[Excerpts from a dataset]
——

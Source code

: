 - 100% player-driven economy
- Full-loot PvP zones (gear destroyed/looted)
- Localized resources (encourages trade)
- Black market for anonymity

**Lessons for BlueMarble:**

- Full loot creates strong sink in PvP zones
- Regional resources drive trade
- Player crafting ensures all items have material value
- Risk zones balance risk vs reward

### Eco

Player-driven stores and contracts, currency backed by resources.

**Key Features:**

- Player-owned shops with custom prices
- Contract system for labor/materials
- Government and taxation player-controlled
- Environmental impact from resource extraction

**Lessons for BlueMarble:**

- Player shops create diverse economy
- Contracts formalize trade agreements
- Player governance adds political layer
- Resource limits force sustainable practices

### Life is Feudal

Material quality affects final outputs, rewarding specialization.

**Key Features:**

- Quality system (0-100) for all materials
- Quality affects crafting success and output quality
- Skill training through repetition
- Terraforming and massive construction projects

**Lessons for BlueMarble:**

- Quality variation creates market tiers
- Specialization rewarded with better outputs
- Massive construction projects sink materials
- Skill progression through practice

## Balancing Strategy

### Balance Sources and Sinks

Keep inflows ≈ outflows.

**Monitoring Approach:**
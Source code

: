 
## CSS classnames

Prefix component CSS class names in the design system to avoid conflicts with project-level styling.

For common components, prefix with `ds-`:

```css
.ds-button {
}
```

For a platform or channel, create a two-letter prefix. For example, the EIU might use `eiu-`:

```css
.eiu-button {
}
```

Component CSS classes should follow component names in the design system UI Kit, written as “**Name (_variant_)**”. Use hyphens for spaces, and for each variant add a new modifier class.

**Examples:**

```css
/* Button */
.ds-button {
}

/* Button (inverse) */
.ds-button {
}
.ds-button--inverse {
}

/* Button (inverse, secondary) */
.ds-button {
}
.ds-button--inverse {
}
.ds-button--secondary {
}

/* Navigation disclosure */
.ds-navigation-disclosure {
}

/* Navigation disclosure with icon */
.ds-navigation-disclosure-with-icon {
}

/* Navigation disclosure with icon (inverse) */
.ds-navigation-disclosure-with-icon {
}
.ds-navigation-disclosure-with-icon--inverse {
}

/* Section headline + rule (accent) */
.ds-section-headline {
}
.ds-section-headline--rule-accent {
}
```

——

Directions for this task: The lines to copy are those above that contain "accent".

Response to the exercise:
/* Section headline + rule (accent) */
.ds-section-headline--rule-accent {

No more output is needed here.